All that is wanted is an exact copy of the lines below, starting at the one that contains "This template provides" and running to the end.
Segment Start: Data in this exercise
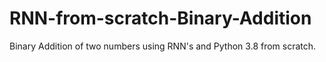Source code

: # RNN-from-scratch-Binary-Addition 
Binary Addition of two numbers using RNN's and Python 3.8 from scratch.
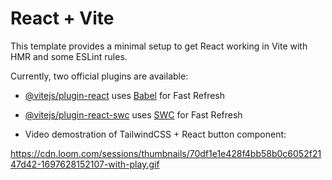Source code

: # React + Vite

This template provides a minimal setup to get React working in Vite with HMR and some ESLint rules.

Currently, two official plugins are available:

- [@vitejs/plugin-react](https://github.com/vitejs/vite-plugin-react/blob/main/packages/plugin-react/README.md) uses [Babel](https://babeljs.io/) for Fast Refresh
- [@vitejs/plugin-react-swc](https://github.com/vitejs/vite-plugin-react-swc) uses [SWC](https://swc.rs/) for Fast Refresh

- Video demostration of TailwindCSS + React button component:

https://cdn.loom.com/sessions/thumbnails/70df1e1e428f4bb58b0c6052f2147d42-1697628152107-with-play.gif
Segment End: Data in this exercise
• Answer below:
This template provides a minimal setup to get React working in Vite with HMR and some ESLint rules.

Currently, two official plugins are available:

- [@vitejs/plugin-react](https://github.com/vitejs/vite-plugin-react/blob/main/packages/plugin-react/README.md) uses [Babel](https://babeljs.io/) for Fast Refresh
- [@vitejs/plugin-react-swc](https://github.com/vitejs/vite-plugin-react-swc) uses [SWC](https://swc.rs/) for Fast Refresh

- Video demostration of TailwindCSS + React button component:

https://cdn.loom.com/sessions/thumbnails/70df1e1e428f4bb58b0c6052f2147d42-1697628152107-with-play.gif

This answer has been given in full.